BEGIN

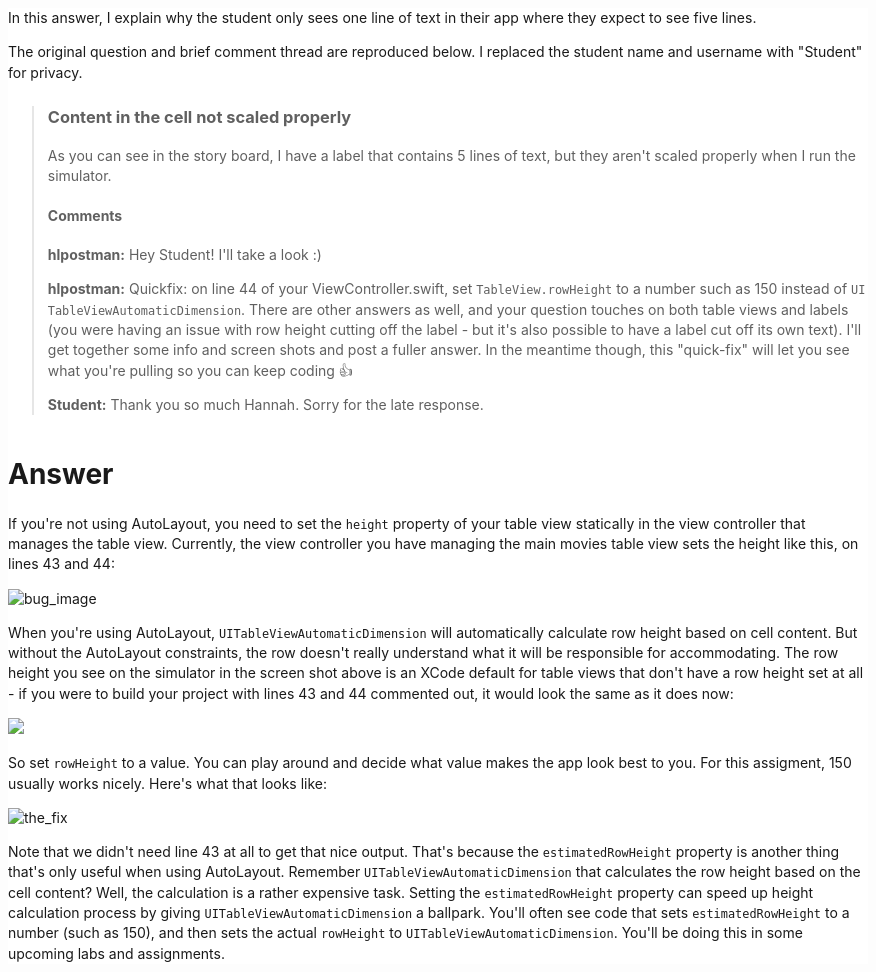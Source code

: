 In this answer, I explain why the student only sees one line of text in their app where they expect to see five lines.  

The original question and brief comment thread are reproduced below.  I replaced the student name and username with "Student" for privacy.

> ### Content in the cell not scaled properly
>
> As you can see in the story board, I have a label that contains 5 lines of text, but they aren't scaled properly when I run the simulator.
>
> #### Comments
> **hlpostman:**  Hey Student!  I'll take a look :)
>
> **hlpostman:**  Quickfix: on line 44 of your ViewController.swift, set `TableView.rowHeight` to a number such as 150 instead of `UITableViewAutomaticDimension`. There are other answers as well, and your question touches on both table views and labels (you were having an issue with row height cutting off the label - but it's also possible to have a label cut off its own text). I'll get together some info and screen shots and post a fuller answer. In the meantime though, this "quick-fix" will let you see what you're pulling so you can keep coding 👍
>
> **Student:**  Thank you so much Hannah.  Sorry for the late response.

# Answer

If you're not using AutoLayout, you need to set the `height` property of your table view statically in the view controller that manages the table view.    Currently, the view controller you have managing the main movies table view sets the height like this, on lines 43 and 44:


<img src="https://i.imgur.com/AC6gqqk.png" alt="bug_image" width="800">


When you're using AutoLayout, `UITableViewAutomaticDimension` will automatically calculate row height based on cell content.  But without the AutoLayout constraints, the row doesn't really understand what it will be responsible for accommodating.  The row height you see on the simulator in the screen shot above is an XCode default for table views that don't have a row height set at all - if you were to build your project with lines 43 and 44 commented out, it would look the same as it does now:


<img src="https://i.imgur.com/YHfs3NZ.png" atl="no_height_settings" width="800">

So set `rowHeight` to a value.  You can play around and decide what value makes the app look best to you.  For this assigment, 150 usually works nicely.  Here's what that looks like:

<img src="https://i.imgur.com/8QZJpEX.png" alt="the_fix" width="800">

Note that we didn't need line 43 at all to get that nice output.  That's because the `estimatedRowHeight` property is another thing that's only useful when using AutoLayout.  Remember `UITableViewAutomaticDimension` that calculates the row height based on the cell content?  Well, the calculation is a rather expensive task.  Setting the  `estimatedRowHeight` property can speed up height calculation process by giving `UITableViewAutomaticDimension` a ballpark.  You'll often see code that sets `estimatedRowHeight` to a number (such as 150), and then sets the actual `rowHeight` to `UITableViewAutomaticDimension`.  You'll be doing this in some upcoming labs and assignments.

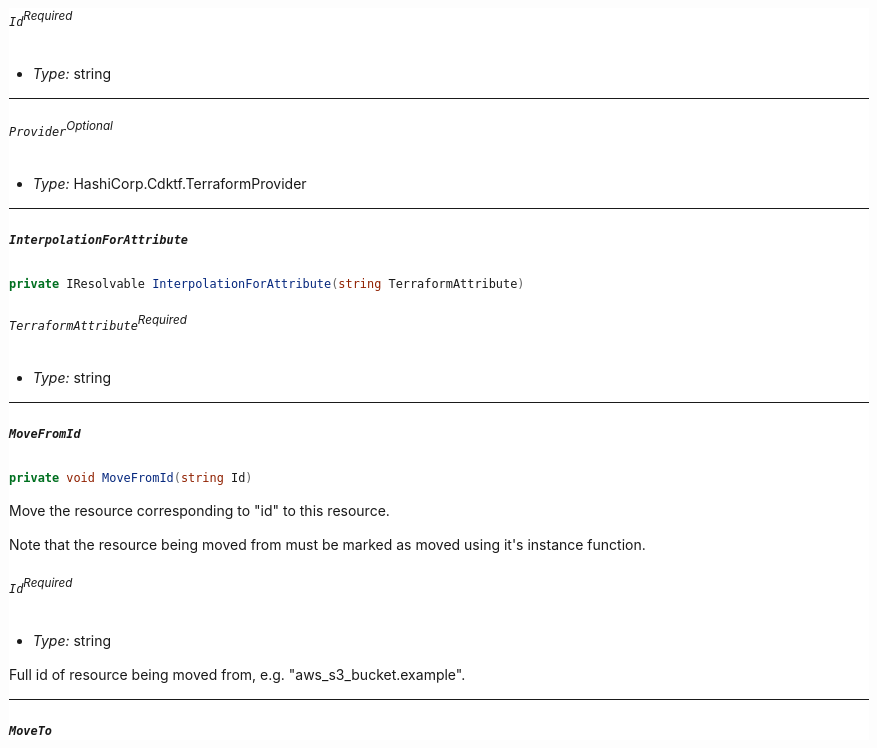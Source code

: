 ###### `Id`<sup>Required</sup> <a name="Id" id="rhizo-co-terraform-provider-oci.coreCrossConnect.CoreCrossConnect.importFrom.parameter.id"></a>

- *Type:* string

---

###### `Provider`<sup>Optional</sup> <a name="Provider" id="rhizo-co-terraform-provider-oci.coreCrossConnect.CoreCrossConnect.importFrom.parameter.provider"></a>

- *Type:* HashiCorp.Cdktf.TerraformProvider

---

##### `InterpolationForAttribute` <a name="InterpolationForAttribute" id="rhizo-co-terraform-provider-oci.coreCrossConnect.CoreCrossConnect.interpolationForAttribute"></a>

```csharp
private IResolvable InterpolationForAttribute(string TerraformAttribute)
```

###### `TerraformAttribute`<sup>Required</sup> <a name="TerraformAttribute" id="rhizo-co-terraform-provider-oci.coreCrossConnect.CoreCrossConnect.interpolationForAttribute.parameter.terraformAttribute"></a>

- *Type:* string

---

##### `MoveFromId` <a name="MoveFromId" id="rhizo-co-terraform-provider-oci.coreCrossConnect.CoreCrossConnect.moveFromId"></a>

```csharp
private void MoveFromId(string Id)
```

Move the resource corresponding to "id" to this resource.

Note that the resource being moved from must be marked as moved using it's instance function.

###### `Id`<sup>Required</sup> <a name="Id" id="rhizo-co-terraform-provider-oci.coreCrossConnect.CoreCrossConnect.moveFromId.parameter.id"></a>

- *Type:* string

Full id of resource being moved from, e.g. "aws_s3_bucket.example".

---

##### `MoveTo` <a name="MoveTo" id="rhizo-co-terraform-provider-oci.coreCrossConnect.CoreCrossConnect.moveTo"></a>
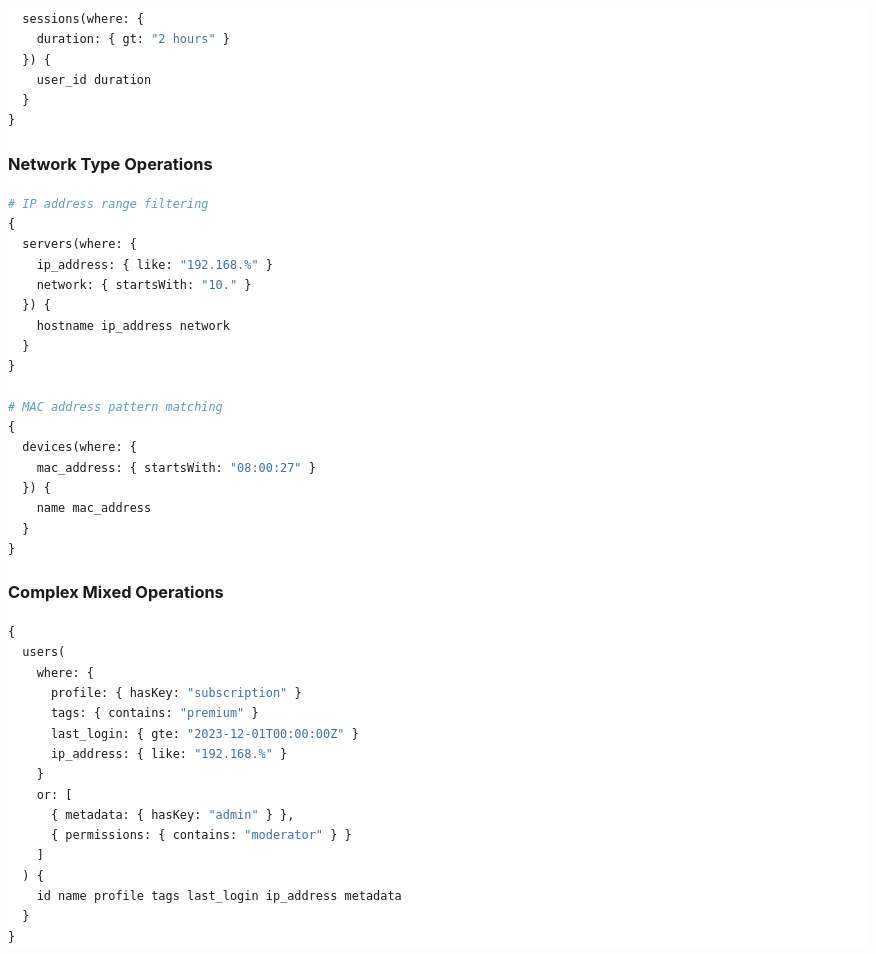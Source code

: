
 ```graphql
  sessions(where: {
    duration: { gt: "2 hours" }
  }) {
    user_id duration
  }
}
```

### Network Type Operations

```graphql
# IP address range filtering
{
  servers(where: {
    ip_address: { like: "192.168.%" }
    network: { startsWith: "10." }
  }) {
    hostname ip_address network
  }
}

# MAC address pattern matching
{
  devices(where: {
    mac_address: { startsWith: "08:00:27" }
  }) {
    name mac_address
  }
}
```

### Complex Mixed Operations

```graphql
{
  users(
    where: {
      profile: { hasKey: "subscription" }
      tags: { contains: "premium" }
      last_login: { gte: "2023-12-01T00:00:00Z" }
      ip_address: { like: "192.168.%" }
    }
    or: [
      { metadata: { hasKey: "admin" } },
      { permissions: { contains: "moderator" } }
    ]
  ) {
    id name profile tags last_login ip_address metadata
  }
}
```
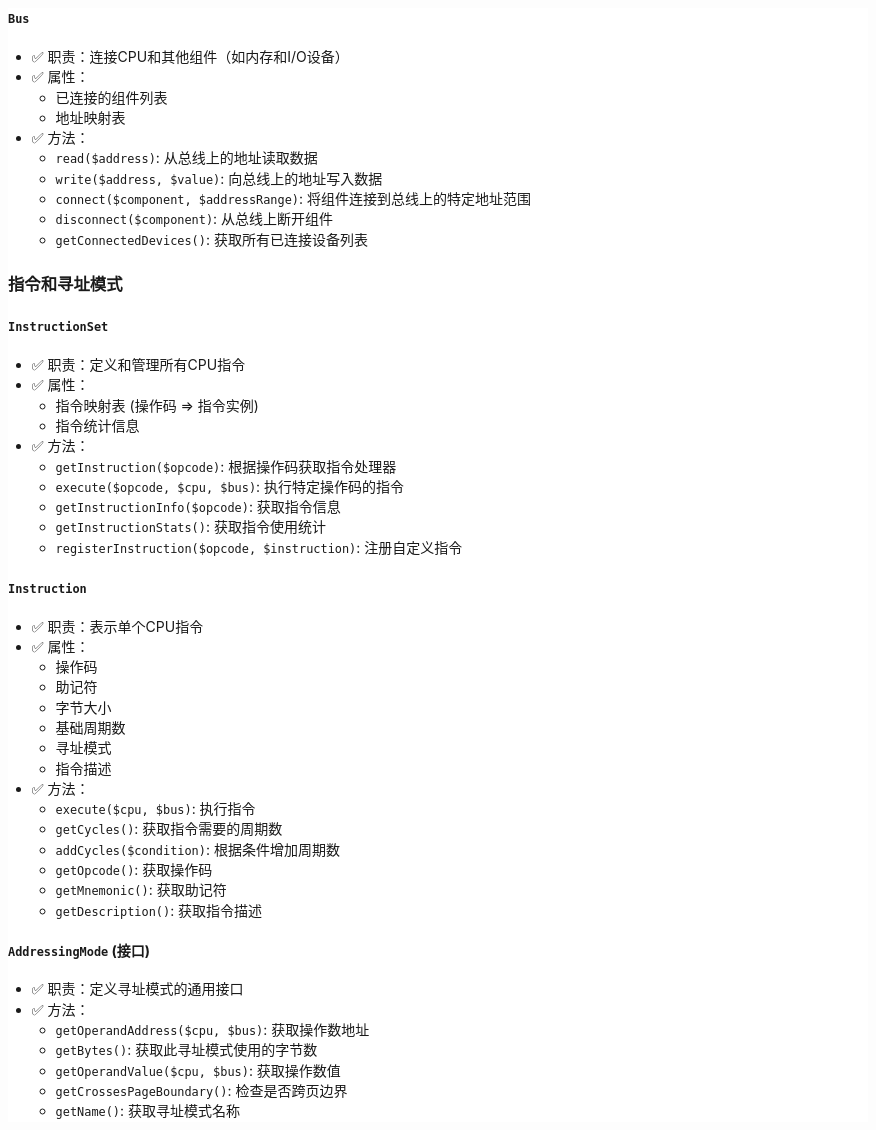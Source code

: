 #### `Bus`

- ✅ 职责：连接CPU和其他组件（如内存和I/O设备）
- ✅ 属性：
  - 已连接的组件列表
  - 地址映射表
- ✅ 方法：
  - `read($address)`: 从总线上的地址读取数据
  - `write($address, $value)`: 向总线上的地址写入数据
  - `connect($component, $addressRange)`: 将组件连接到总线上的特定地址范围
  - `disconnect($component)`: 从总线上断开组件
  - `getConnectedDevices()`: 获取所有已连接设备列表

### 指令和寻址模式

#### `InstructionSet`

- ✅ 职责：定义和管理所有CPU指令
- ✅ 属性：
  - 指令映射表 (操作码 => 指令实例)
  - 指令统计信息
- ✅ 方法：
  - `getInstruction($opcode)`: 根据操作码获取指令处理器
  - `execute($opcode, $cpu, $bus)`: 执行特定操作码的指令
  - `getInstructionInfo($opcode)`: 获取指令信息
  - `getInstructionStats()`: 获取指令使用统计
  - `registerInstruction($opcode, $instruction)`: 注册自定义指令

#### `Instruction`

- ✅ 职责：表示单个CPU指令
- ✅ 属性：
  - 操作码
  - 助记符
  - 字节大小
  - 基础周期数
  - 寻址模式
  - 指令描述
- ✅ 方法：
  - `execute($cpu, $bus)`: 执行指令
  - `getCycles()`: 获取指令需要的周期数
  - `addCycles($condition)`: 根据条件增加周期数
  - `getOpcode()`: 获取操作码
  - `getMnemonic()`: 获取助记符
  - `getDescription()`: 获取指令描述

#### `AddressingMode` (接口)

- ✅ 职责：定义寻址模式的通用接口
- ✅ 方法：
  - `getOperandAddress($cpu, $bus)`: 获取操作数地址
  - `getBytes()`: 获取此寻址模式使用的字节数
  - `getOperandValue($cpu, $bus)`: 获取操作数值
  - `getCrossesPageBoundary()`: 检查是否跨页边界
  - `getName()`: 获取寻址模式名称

END

■ Exercise
Checking each line above, count the ones that hold the word "number" and state the total alone.

■ Answer
2